The time of home builder website as online brochure has long since passed, as more and more builders understand the value of a website to attract, engage and nurture prospective home buyers on the web.
Today, home builders spend tens of thousands of dollars to create a website that is the online equivalent of a Sales Center. Websites feature tools such as interactive floor plans, virtual tours, blogs, Live Chat and more in an effort to woo customers from an online visit to an in-person appointment.
At the core of a home builder’s ability to successfully engage online buyers is the website conversion strategy: how builders ask for personal information online and more importantly, why buyers agree to provide it.

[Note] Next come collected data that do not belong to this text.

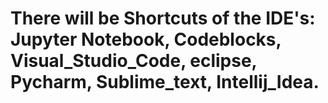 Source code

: # There will be Shortcuts of the IDE's: Jupyter Notebook, Codeblocks, Visual_Studio_Code, eclipse, Pycharm, Sublime_text, Intellij_Idea.
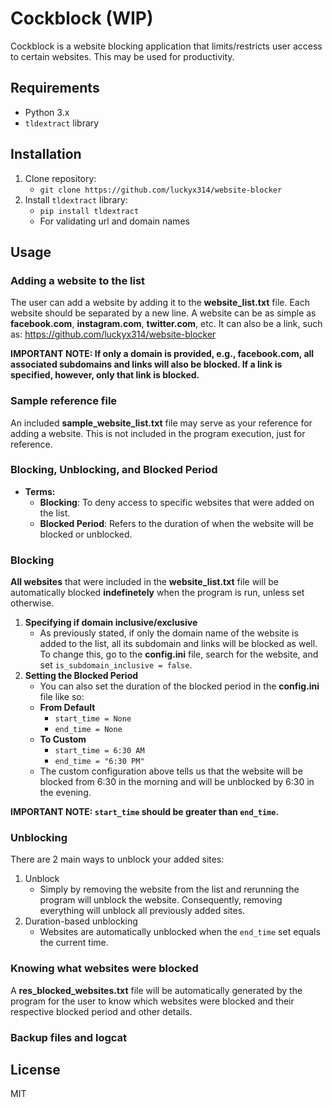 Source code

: # Cockblock (WIP)
Cockblock is a website blocking application that limits/restricts user access to certain websites. This may be used for productivity.

## Requirements
- Python 3.x
- `tldextract` library

## Installation
1. Clone repository:
   - `git clone https://github.com/luckyx314/website-blocker`
2. Install `tldextract` library:
   - `pip install tldextract`
   -  For validating url and domain names

## Usage

### Adding a website to the list
The user can add a website by adding it to the **website_list.txt** file.
Each website should be separated by a new line.
A website can be as simple as **facebook.com**, **instagram.com**, **twitter.com**, etc.
It can also be a link, such as: https://github.com/luckyx314/website-blocker


**IMPORTANT NOTE: If only a domain is provided, e.g., facebook.com, all associated subdomains and links will also be blocked. If a link is specified, however, only that link is blocked.**


### Sample reference file
An included **sample_website_list.txt** file may serve as your reference for adding a website. This is not included in the program execution, just for reference.


### Blocking, Unblocking, and Blocked Period
- **Terms:**
  - **Blocking**: To deny access to specific websites that were added on the list.
  - **Blocked Period**: Refers to the duration of when the website will be blocked or unblocked.

### Blocking
**All websites** that were included in the **website_list.txt** file will be automatically blocked **indefinetely** when the program is run, unless set otherwise.

1. **Specifying if domain inclusive/exclusive**
   - As previously stated, if only the domain name of the website is added to the list, all its subdomain and links will be blocked as well. To change this, go to the **config.ini** file, search for the website, and set `is_subdomain_inclusive = false`.
2. **Setting the Blocked Period**
   - You can also set the duration of the blocked period in the **config.ini** file like so:
   - **From Default**
      - `start_time = None`
      - `end_time = None`
   - **To Custom**
      - `start_time = 6:30 AM`
      - `end_time = "6:30 PM"`
    - The custom configuration above tells us that the website will be blocked from 6:30 in the morning and will be unblocked by 6:30 in the evening.


**IMPORTANT NOTE: `start_time` should be greater than `end_time`.**

### Unblocking
There are 2 main ways to unblock your added sites:
1. Unblock
   - Simply by removing the website from the list and rerunning the program will unblock the website. Consequently, removing everything will unblock all previously added sites.
2. Duration-based unblocking
   - Websites are automatically unblocked when the `end_time` set equals the current time.


### Knowing what websites were blocked
A **res_blocked_websites.txt** file will be automatically generated by the program for the user to know which websites were blocked and their respective blocked period and other details.

### Backup files and logcat


## License
MIT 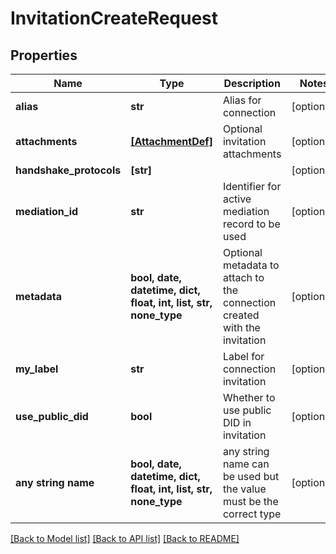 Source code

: # InvitationCreateRequest


## Properties
Name | Type | Description | Notes
------------ | ------------- | ------------- | -------------
**alias** | **str** | Alias for connection | [optional] 
**attachments** | [**[AttachmentDef]**](AttachmentDef.md) | Optional invitation attachments | [optional] 
**handshake_protocols** | **[str]** |  | [optional] 
**mediation_id** | **str** | Identifier for active mediation record to be used | [optional] 
**metadata** | **bool, date, datetime, dict, float, int, list, str, none_type** | Optional metadata to attach to the connection created with the invitation | [optional] 
**my_label** | **str** | Label for connection invitation | [optional] 
**use_public_did** | **bool** | Whether to use public DID in invitation | [optional] 
**any string name** | **bool, date, datetime, dict, float, int, list, str, none_type** | any string name can be used but the value must be the correct type | [optional]

[[Back to Model list]](../README.md#documentation-for-models) [[Back to API list]](../README.md#documentation-for-api-endpoints) [[Back to README]](../README.md)


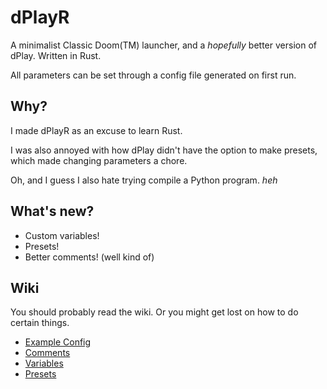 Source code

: # dPlayR
A minimalist Classic Doom(TM) launcher, and a *hopefully* better version of dPlay.
Written in Rust.

All parameters can be set through a config file generated on first run.

## Why?
I made dPlayR as an excuse to learn Rust.

I was also annoyed with how dPlay didn't have the option to make presets, which made changing parameters a chore.

Oh, and I guess I also hate trying compile a Python program. *heh*

## What's new?
* Custom variables!
* Presets!
* Better comments! (well kind of)

## Wiki
You should probably read the wiki. Or you might get lost on how to do certain things.
* [Example Config](https://github.com/dastrukar/dplayr/wiki/Example-Config-File)
* [Comments](https://github.com/dastrukar/dplayr/wiki/Comments)
* [Variables](https://github.com/dastrukar/dplayr/wiki/Variables)
* [Presets](https://github.com/dastrukar/dplayr/wiki/Presets)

In our Home Buyer Conversion Report, we asked thousands of recent homebuyers which factors of a home builder website were most influential in their decision to provide personal information including name, email address, and phone.

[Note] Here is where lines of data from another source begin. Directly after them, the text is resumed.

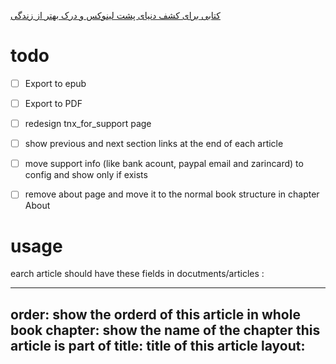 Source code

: [کتابی برای کشف دنیای پشت لینوکس و درک بهتر از زندگی](http://linuxbook.ir)


# todo
- [ ] Export to epub
- [ ] Export to PDF
- [ ] redesign tnx_for_support page
- [ ] show previous and next section links at the end of each article
- [ ] move support info (like bank acount, paypal email and zarincard) to config and show only if exists
- [ ] remove about page and move it to the normal book structure in chapter About



# usage
earch article should have these fields in  docutments/articles :

  ---
  order: show the orderd of this article in whole book
  chapter: show the name of the chapter this article is part of
  title: title of this article
  layout: 
  ---
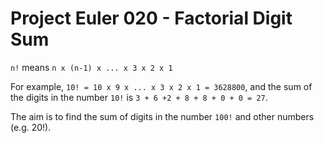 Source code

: # Project Euler 020 - Factorial Digit Sum

`n!` means `n x (n-1) x ... x 3 x 2 x 1`

For example, `10! = 10 x 9 x ... x 3 x 2 x 1 = 3628800`, and the sum of the
digits in the number `10!` is `3 + 6 +2 + 8 + 8 + 0 + 0 = 27`.

The aim is to find the sum of digits in the number `100!` and other numbers (e.g. 20!).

The answer? It might surprise you.
Of all of the factors that recent homebuyers considered as important in determining whether they would register on a website, 93.7% considered “overall tone of website” to be the most important factor.

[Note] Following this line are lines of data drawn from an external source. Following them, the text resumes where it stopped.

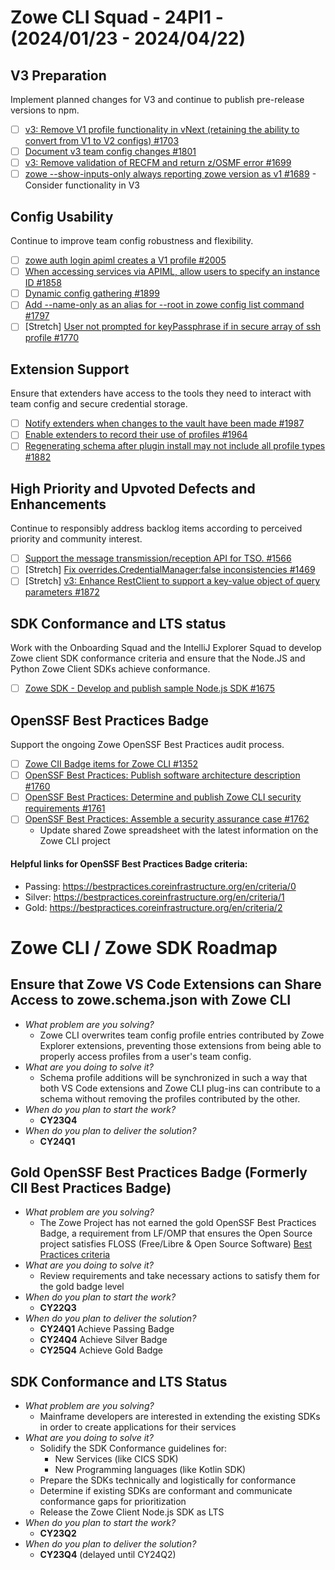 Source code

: # Zowe CLI Squad - 24PI1 - (2024/01/23 - 2024/04/22)

## V3 Preparation
Implement planned changes for V3 and continue to publish pre-release versions to npm.
- [ ] [v3: Remove V1 profile functionality in vNext (retaining the ability to convert from V1 to V2 configs) #1703](https://github.com/zowe/zowe-cli/issues/1703)
- [ ] [Document v3 team config changes #1801](https://github.com/zowe/zowe-cli/issues/1801)
- [ ] [v3: Remove validation of RECFM and return z/OSMF error #1699](https://github.com/zowe/zowe-cli/issues/1699)
- [ ] [zowe --show-inputs-only always reporting zowe version as v1 #1689](https://github.com/zowe/zowe-cli/issues/1689) - Consider functionality in V3

## Config Usability
Continue to improve team config robustness and flexibility.
- [ ] [zowe auth login apiml creates a V1 profile #2005](https://github.com/zowe/zowe-cli/issues/2005)
- [ ] [When accessing services via APIML, allow users to specify an instance ID #1858](https://github.com/zowe/zowe-cli/issues/1858)
- [ ] [Dynamic config gathering  #1899](https://github.com/zowe/zowe-cli/issues/1899)
- [ ] [Add --name-only as an alias for --root in zowe config list command #1797](https://github.com/zowe/zowe-cli/issues/1797)
- [ ] [Stretch] [User not prompted for keyPassphrase if in secure array of ssh profile #1770](https://github.com/zowe/zowe-cli/issues/1770)

## Extension Support
Ensure that extenders have access to the tools they need to interact with team config and secure credential storage.
- [ ] [Notify extenders when changes to the vault have been made #1987](https://github.com/zowe/zowe-cli/issues/1987)
- [ ] [Enable extenders to record their use of profiles #1964](https://github.com/zowe/zowe-cli/issues/1964)
- [ ] [Regenerating schema after plugin install may not include all profile types #1882](https://github.com/zowe/zowe-cli/issues/1882)

## High Priority and Upvoted Defects and Enhancements
Continue to responsibly address backlog items according to perceived priority and community interest.
- [ ] [Support the message transmission/reception API for TSO. #1566](https://github.com/zowe/zowe-cli/issues/1566)
- [ ] [Stretch] [Fix overrides.CredentialManager:false inconsistencies #1469](https://github.com/zowe/zowe-cli/issues/1469)
- [ ] [Stretch] [v3: Enhance RestClient to support a key-value object of query parameters #1872](https://github.com/zowe/zowe-cli/issues/1872)

## SDK Conformance and LTS status
Work with the Onboarding Squad and the IntelliJ Explorer Squad to develop Zowe client SDK conformance criteria and ensure that the Node.JS and Python Zowe Client SDKs achieve conformance.
- [ ] [Zowe SDK - Develop and publish sample Node.js SDK #1675](https://github.com/zowe/zowe-cli/issues/1675)

## OpenSSF Best Practices Badge
Support the ongoing Zowe OpenSSF Best Practices audit process.
- [ ] [Zowe CII Badge items for Zowe CLI #1352](https://github.com/zowe/zowe-cli/issues/1352)
- [ ] [OpenSSF Best Practices: Publish software architecture description #1760](https://github.com/zowe/zowe-cli/issues/1760)
- [ ] [OpenSSF Best Practices: Determine and publish Zowe CLI security requirements #1761](https://github.com/zowe/zowe-cli/issues/1761)
- [ ] [OpenSSF Best Practices: Assemble a security assurance case #1762](https://github.com/zowe/zowe-cli/issues/1762)
  - Update shared Zowe spreadsheet with the latest information on the Zowe CLI project

#### Helpful links for OpenSSF Best Practices Badge criteria:
- Passing: https://bestpractices.coreinfrastructure.org/en/criteria/0
- Silver: https://bestpractices.coreinfrastructure.org/en/criteria/1
- Gold: https://bestpractices.coreinfrastructure.org/en/criteria/2

# Zowe CLI / Zowe SDK Roadmap

## Ensure that Zowe VS Code Extensions can Share Access to zowe.schema.json with Zowe CLI
- _What problem are you solving?_
  - Zowe CLI overwrites team config profile entries contributed by Zowe Explorer extensions, preventing those extensions from being able to properly access profiles from a user's team config.
- _What are you doing to solve it?_
  - Schema profile additions will be synchronized in such a way that both VS Code extensions and Zowe CLI plug-ins can contribute to a schema without removing the profiles contributed by the other.
- _When do you plan to start the work?_
  - **CY23Q4**
- _When do you plan to deliver the solution?_
  - **CY24Q1** 

## Gold OpenSSF Best Practices Badge (Formerly CII Best Practices Badge)
- _What problem are you solving?_
  - The Zowe Project has not earned the gold OpenSSF Best Practices Badge, a requirement from LF/OMP that ensures the Open Source project satisfies FLOSS (Free/Libre & Open Source Software) [Best Practices criteria](https://bestpractices.coreinfrastructure.org/en/criteria)
- _What are you doing to solve it?_
  - Review requirements and take necessary actions to satisfy them for the gold badge level 
- _When do you plan to start the work?_
  - **CY22Q3**
- _When do you plan to deliver the solution?_
  - **CY24Q1** Achieve Passing Badge
  - **CY24Q4** Achieve Silver Badge
  - **CY25Q4** Achieve Gold Badge

## SDK Conformance and LTS Status
- _What problem are you solving?_
  - Mainframe developers are interested in extending the existing SDKs in order to create applications for their services
- _What are you doing to solve it?_
  - Solidify the SDK Conformance guidelines for:
    - New Services (like CICS SDK)
    - New Programming languages (like Kotlin SDK)
  - Prepare the SDKs technically and logistically for conformance
  - Determine if existing SDKs are conformant and communicate conformance gaps for prioritization
  - Release the Zowe Client Node.js SDK as LTS
- _When do you plan to start the work?_
  - **CY23Q2**
- _When do you plan to deliver the solution?_
  - **CY23Q4** (delayed until CY24Q2)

In a strengthening economy, it is more important than ever that builders focus on how they communicate to their audience in design, content, and the online relationship.
Your brand – the way that buyers feel when they do business with you both online and offline – is one of the greatest differentiators for home builders in a strengthening market. And every builder has a brand, whether they know it or not.
A builder that relies on a static website and content that has not been updated since 2007 is more likely to compete on price, features, and incentives because they customer has no other information about what makes you unique and why they should buy from you in 2013.
On the other hand, a builder that develops a dynamic brand that is open, accessible, friendly, and credible with a genuine interest in the needs of their buyers earns the trust of their online audience. Buyers will pay more for the experience of doing business with a builder that they like and trust.
In 2013, what brand message are you communicating on your website? Does the tone of your website help buyers feel valued, informed, respected?
When it comes to your home builder website, do you offer touch points or trust points?